Neverthless, the record 19 Irish trained winners at Cheltenham will always be the headline from this 2016-17 campaign. The festival's importance is so overwhelming it dwarfs everything else. It's why it will be National Hunt racing's brochure presentation during Ireland's nearest equivalent this week.

And dismissing it entirely would be as wrong-headed as pretending the achievements of a tiny minority of elite owners and trainers accurately reflect day-to-day reality for the majority of others.

The Racehorse Trainers Association has estimated up to 85 per cent of its membership struggle to make a living. Even if the agricultural sector generally is famous for the 'Beal Bocht' that's still a figure stark enough to have provoked Horse Racing Ireland into some significant programme changes for next season designed to aid the squeezed middle.

It's still the case though that Gordon Elliott's success remains the unavoidable riposte to those complaining about a competitive closed shop.

This is someone who started out 11 years ago with three horses and no family background in the game whatsoever. He was the ultimate 'blow in' to racing. Now he's on the verge of being crowned champion. It's a sporting success story to rival anything.

Michael O'Leary was also centre-stage this season through his spat with the British Horseracing Authority handicapper, Phil Smith, one in which valid questions raised by more than O'Leary as to why Irish ratings aren't published got rather subsumed in some rather childish flag-waving and name-calling.

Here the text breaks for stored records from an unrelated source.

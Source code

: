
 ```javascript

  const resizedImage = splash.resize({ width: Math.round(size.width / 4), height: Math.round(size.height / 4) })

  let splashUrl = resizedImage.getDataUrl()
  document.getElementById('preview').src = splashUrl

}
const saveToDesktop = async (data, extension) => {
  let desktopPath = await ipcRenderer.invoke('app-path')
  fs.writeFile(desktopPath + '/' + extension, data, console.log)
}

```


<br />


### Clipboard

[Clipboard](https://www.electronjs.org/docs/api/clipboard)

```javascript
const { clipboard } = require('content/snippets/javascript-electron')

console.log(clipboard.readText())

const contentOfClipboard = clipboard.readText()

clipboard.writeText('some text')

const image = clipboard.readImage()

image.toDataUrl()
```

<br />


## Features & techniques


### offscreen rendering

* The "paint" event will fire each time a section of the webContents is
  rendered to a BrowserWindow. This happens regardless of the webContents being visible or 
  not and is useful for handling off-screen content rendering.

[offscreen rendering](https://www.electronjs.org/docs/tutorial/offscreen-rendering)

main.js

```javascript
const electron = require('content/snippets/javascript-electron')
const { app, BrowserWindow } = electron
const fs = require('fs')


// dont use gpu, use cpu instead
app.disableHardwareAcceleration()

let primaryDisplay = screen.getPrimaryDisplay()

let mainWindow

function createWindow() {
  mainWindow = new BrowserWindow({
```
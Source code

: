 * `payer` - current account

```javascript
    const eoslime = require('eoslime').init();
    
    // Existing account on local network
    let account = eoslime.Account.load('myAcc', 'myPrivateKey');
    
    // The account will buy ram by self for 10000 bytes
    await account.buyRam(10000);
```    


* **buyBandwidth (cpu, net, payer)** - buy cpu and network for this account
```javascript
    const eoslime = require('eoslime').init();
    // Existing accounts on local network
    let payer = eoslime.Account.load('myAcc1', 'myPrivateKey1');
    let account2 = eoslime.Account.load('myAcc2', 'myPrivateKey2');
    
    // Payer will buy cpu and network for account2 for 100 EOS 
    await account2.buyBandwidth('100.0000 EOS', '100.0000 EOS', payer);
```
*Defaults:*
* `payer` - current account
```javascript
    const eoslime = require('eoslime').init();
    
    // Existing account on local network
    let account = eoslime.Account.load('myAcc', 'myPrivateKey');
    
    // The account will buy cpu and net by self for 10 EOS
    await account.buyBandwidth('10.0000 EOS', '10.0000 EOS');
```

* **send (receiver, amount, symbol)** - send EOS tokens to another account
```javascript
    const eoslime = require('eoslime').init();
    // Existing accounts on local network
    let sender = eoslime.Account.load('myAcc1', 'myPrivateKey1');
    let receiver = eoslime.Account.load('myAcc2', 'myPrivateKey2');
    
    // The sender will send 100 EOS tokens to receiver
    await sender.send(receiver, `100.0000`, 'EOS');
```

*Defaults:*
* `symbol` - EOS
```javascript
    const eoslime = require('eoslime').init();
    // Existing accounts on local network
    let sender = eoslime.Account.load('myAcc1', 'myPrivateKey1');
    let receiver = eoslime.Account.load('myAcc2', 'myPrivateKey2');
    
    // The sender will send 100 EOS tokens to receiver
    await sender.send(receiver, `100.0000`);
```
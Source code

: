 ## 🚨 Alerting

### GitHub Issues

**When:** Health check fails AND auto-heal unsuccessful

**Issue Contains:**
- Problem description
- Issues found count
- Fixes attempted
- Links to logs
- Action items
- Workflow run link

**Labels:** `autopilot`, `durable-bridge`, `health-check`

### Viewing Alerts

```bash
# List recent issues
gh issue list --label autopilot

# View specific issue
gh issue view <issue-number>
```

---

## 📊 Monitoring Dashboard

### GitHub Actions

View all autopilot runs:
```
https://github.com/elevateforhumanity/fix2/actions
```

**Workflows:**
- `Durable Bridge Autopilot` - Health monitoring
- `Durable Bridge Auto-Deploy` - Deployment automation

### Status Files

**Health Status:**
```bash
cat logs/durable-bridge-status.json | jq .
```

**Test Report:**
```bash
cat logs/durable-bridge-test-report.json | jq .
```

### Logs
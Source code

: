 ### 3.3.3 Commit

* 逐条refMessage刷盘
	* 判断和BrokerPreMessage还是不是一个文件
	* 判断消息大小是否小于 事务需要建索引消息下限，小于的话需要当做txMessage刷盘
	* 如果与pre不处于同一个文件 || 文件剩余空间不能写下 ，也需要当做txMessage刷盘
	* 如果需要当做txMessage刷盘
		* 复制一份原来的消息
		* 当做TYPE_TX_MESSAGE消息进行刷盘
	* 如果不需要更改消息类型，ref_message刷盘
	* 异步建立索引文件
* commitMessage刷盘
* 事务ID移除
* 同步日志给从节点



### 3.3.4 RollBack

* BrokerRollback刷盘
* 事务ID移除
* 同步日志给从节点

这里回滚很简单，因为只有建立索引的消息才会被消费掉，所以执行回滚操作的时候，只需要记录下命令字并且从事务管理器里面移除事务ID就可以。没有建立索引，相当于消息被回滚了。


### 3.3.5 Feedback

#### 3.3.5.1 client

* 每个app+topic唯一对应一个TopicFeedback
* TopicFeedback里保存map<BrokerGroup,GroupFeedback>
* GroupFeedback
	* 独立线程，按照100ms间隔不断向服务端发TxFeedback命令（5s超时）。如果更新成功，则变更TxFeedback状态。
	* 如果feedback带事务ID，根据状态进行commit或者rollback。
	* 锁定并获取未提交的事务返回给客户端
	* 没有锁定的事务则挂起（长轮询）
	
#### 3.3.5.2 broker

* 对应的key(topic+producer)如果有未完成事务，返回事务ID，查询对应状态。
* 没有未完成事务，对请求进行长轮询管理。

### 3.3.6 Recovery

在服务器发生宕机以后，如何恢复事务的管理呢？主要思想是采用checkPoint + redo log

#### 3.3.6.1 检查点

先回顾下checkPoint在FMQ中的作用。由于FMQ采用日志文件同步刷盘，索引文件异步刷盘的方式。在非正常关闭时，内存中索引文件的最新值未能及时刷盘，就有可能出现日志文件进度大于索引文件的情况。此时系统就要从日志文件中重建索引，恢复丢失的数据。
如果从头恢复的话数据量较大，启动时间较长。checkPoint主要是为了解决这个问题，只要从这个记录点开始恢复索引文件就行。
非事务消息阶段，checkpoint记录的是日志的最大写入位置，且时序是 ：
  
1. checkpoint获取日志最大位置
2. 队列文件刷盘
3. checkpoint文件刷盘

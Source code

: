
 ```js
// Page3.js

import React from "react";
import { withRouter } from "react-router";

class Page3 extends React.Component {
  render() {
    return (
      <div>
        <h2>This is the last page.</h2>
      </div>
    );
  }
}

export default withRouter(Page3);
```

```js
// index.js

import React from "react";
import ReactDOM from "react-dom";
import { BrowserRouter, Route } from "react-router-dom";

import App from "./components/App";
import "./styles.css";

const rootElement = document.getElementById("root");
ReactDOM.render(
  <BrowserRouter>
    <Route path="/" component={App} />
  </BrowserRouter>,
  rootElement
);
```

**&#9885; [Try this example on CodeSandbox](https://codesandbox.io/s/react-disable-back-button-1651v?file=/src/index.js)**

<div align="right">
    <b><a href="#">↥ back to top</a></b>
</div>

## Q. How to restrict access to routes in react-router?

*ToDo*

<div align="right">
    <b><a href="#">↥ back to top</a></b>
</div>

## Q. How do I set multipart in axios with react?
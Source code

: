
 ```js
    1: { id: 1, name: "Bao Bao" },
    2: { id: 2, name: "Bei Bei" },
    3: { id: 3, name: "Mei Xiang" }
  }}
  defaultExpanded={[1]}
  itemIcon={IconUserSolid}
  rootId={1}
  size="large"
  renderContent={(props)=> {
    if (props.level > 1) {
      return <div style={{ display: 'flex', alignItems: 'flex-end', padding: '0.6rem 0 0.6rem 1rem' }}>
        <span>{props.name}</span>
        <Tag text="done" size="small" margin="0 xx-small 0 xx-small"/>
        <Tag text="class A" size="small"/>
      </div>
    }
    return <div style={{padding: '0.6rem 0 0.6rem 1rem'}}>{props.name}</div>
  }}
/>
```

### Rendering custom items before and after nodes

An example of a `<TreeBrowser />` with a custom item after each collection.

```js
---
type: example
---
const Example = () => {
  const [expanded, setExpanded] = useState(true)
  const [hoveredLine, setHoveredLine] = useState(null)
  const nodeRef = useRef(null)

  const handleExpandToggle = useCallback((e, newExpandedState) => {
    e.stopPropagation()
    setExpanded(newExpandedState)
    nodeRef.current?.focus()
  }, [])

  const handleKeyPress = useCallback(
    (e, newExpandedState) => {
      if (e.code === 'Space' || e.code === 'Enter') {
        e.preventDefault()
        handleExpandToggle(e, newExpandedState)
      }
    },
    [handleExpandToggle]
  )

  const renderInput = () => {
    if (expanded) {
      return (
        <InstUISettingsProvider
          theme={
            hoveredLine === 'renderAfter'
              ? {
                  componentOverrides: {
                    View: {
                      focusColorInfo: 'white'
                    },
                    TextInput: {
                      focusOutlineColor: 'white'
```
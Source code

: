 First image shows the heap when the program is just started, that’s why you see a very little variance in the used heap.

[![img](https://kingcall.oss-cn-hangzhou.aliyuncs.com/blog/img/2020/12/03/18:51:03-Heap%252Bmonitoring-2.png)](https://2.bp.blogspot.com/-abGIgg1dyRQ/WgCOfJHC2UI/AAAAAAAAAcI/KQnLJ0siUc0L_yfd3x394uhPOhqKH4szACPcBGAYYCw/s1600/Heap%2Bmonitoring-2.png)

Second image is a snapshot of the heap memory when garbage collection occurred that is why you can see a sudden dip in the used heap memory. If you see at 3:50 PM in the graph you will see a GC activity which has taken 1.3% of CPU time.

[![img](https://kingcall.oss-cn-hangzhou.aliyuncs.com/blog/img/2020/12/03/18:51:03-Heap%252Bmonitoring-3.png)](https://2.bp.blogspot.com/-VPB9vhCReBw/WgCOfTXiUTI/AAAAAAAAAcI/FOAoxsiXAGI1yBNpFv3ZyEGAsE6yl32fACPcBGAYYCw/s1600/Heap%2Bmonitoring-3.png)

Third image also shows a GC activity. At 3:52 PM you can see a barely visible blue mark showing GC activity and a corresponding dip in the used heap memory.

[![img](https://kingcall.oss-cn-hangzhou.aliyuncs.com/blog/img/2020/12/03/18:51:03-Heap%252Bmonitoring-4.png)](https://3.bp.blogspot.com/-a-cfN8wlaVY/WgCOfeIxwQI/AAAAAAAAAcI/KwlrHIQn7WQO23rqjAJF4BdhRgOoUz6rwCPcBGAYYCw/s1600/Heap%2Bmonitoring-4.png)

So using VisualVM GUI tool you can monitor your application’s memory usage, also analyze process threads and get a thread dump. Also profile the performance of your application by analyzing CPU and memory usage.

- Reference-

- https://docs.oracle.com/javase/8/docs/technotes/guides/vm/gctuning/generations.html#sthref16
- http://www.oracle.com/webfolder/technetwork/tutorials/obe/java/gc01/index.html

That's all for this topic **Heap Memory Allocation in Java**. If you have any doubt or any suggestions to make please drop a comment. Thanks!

Cheltenham's handicap results rather put a lot of that to bed and the performance of Presenting Percy in particular when winning the Pertemps indicated a horse so far ahead of the handicapper as to make any persecution complex on his behalf seem rather silly.

Those shrewdies who reckoned him a Grade 1 horse all along could have that theory put to the test in Wednesday's three mile novice hurdle where his likely clash with Penhill, and possibly Death Duty, will be worth going a long way to see. And Presenting Percy is top-rated!

Another fascinating Grade 1 contender this week is Great Field in the Ryanair Novice Chase. The JP McManus runner missed Cheltenham completely but he's three out of three over fences and it will take a quick horse to keep tabs on him. His habit of going low at his obstacles might make it hair-raising sometimes but this could be a real two-mile star of the future.

And finally, it's getting a bit tedious having to bang on about the new Rule 212, especially on the verge of a week where everything will be trying for its life. But there remains a sense that quite a few trainers and jockeys really do need to dilute their indignation at the new running and riding regime.

Protecting your own patch is one thing. It's quite another painting melodramatic pictures of young horses having their careers ruined through being whipped into hating the game by jockeys under pressure to 'pander' to punters .

In reality very little has changed. Stewards still realise the nuances that apply to different races and to different horses at different stages of their career. What has changed is that stewards now have a mechanism to effectively pursue those who might be taking the mickey when it comes to the education process.

Apart from that little or nothing is different. So what's the problem?